One way of understanding the significance of culture in shaping behaviors would be examining the concept of the American Dream. For those who believe in it, the American Dream is a path towards one’s identity. Michèle Lamont (2000: 129) describes the aspirations of the male working-class in The Dignity of Working Men: “By affirming their belief in the American Dream, they proclaim their identification with the scared values of their society and their full membership in it.” If people can grow up knowing that they have an American Dream, they can also grow up in a society that tells them their gender roles. These roles become so embedded in their mentality that they may come to accept them as natural.
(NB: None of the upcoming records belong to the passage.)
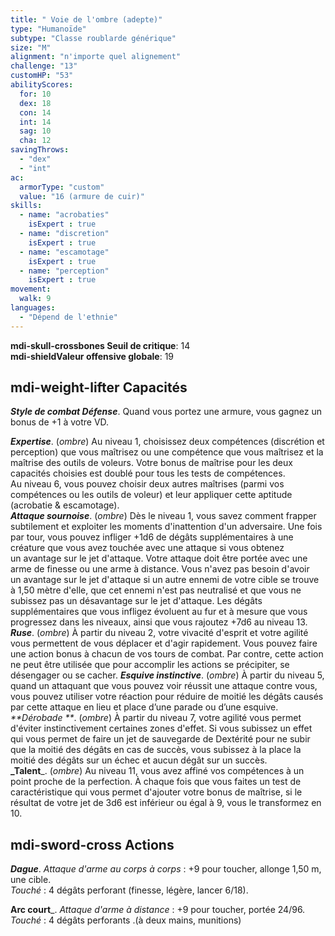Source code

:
 ```yaml
---
title: " Voie de l'ombre (adepte)"
type: "Humanoïde"
subtype: "Classe roublarde générique"
size: "M"
alignment: "n'importe quel alignement"
challenge: "13"
customHP: "53"
abilityScores:
  for: 10
  dex: 18
  con: 14
  int: 14
  sag: 10
  cha: 12
savingThrows:
  - "dex"
  - "int"
ac:
  armorType: "custom"
  value: "16 (armure de cuir)"
skills:
  - name: "acrobaties"
    isExpert : true
  - name: "discretion"
    isExpert : true
  - name: "escamotage"
    isExpert : true
  - name: "perception"
    isExpert : true
movement:
  walk: 9
languages:
  - "Dépend de l'ethnie"
---
```

**<v-icon>mdi-skull-crossbones</v-icon> Seuil de critique**: 14     
**<v-icon>mdi-shield</v-icon>Valeur offensive globale**: 19     
## <v-icon>mdi-weight-lifter</v-icon> Capacités

_**Style de combat Défense**_. Quand vous portez une armure, vous gagnez un bonus de +1 à votre VD.  

_**Expertise**_. (*ombre*)
Au niveau 1, choisissez deux compétences (discrétion et perception) que vous maîtrisez ou une compétence que vous maîtrisez et la maîtrise des outils de voleurs. Votre bonus de maîtrise pour les deux capacités choisies est doublé pour tous les tests de compétences.  
Au niveau 6, vous pouvez choisir deux autres maîtrises (parmi vos compétences ou les outils de voleur) et leur appliquer cette aptitude (acrobatie & escamotage).  
_**Attaque sournoise**_. (*ombre*) Dès le niveau 1, vous savez comment frapper subtilement et exploiter les moments d'inattention d'un adversaire. Une fois par tour, vous pouvez infliger +1d6 de dégâts supplémentaires à une créature que vous avez touchée avec une attaque si vous obtenez un avantage sur le jet d'attaque. Votre attaque doit être portée avec une arme de finesse ou une arme à distance.
Vous n'avez pas besoin d'avoir un avantage sur le jet d'attaque si un autre ennemi de votre cible se trouve à 1,50 mètre d'elle, que cet ennemi n'est pas neutralisé et que vous ne subissez pas un désavantage sur le jet d'attaque.
Les dégâts supplémentaires que vous infligez évoluent au fur et à mesure que vous progressez dans les niveaux, ainsi que vous rajoutez +7d6 au niveau 13.
_**Ruse**_. (*ombre*) À partir du niveau 2, votre vivacité d'esprit et votre agilité vous permettent de vous déplacer et d'agir rapidement. Vous pouvez faire une action bonus à chacun de vos tours de combat. Par contre, cette action ne peut être utilisée que pour accomplir les actions se précipiter, se désengager ou se cacher.
_**Esquive instinctive**_. (*ombre*) À partir du niveau 5, quand un attaquant que vous pouvez voir réussit une attaque contre vous, vous pouvez utiliser votre réaction pour réduire de moitié les dégâts causés par cette attaque en lieu et place d’une parade ou d’une esquive.
_**Dérobade **_. (*ombre*)  À partir du niveau 7, votre agilité vous permet d'éviter instinctivement certaines zones d'effet. Si vous subissez un effet qui vous permet de faire un jet de sauvegarde de Dextérité pour ne subir que la moitié des dégâts en cas de succès, vous subissez à la place la moitié des dégâts sur un échec et aucun dégât sur un succès.  
**_Talent**_. (*ombre*)  Au niveau 11, vous avez affiné vos compétences à un point proche de la perfection. À chaque fois que vous faites un test de caractéristique qui vous permet d'ajouter votre bonus de maîtrise, si le résultat de votre jet de 3d6 est inférieur ou égal à 9, vous le transformez en 10.

## <v-icon>mdi-sword-cross</v-icon> Actions
_**Dague**_. _Attaque d'arme au corps à corps_ : +9 pour toucher, allonge 1,50 m, une cible.  
_Touché_ : 4 dégâts perforant (finesse, légère, lancer 6/18).  

**Arc court**_. _Attaque d'arme à distance_ : +9 pour toucher, portée 24/96.  
_Touché_ : 4 dégâts perforants .(à deux mains, munitions)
The reality is that gender is so culture-bound that, when culture differs, gender roles fluctuate as well. Lamont (2000) illustrates working-men who have aspirations for economic stability and good interpersonal relations. She does not even include here gender yet, which determines that men have the greatest burden in reaching a certain level of material comfort. Culture, however, is the one that dictates the roles and aspirations of both men and women. Other cultures, for instance, do not have the same gender roles. In the “Introduction” of the New Modern Chinese Women and Gender Politics: The Centennial of the End of the Qing Dynasty, Ya Chen Chen (2014: 2) illustrates early matriarchal societies in China, where women acted as the primary breadwinners, so they became the household heads. These women portrayed traditional Western masculine roles and responsibilities. In other words, they have reversed what some people know as the natural way of being a man and being a woman. The existence of societies where gender roles are reversed or varied prove that gender is not natural or normal, but a product of cultural values, beliefs, and practices.
Gender becomes an issue, moreover, when it delimits or strains individual capabilities. The Dignity of Working Men demonstrates the large social pressure for men to attain material wealth and social status. Men who do not prefer such a lifestyle would be branded as social outcasts. This reaction against social rebels is expected, because as C. Wright Mills (1959) explains in the The Sociological Imagination, “[a]n issue is a public matter: some value cherished by publics is felt to be threatened.” Those who believe in the normalcy of their gender codes would most likely resist and exclude those who threaten their values. What they fail to consider is that their gender roles are not inclusive of all gender variances, which constrains individual desires and abilities. Women who prefer to be masculine through being aggressive in their behaviors and competitive in the corporate world, for instance, have experienced being “looked down” for not fitting their gender. Thus, gender is not only culture-bound but can produce social oppression and inequality.
Culture shapes gender. Gender roles influence gender norms and expectations. Differences in culture result to gender variances. Hence, culture is supreme, unless the individual rejects it when he/she no longer wants to fit into it.
Chen, Ya Chen. 2014. “Introduction.” Pp. 1-18 in New Modern Chinese Women and Gender Politics: The Centennial of the End of the Qing Dynasty, edited by Ya Chen Chen. Oxon: Routledge.
Lamont, Michèle. 2000. The Dignity of Working Men. New York: Russell Sage. Oxon: Routledge.
Mills, C. Wright. 1959. The Sociological Imagination. Oxford: Oxford University Press.
Swidler, Ann. 2001. Talk Love: How Culture Matters. Chicago: The University of Chicago Press.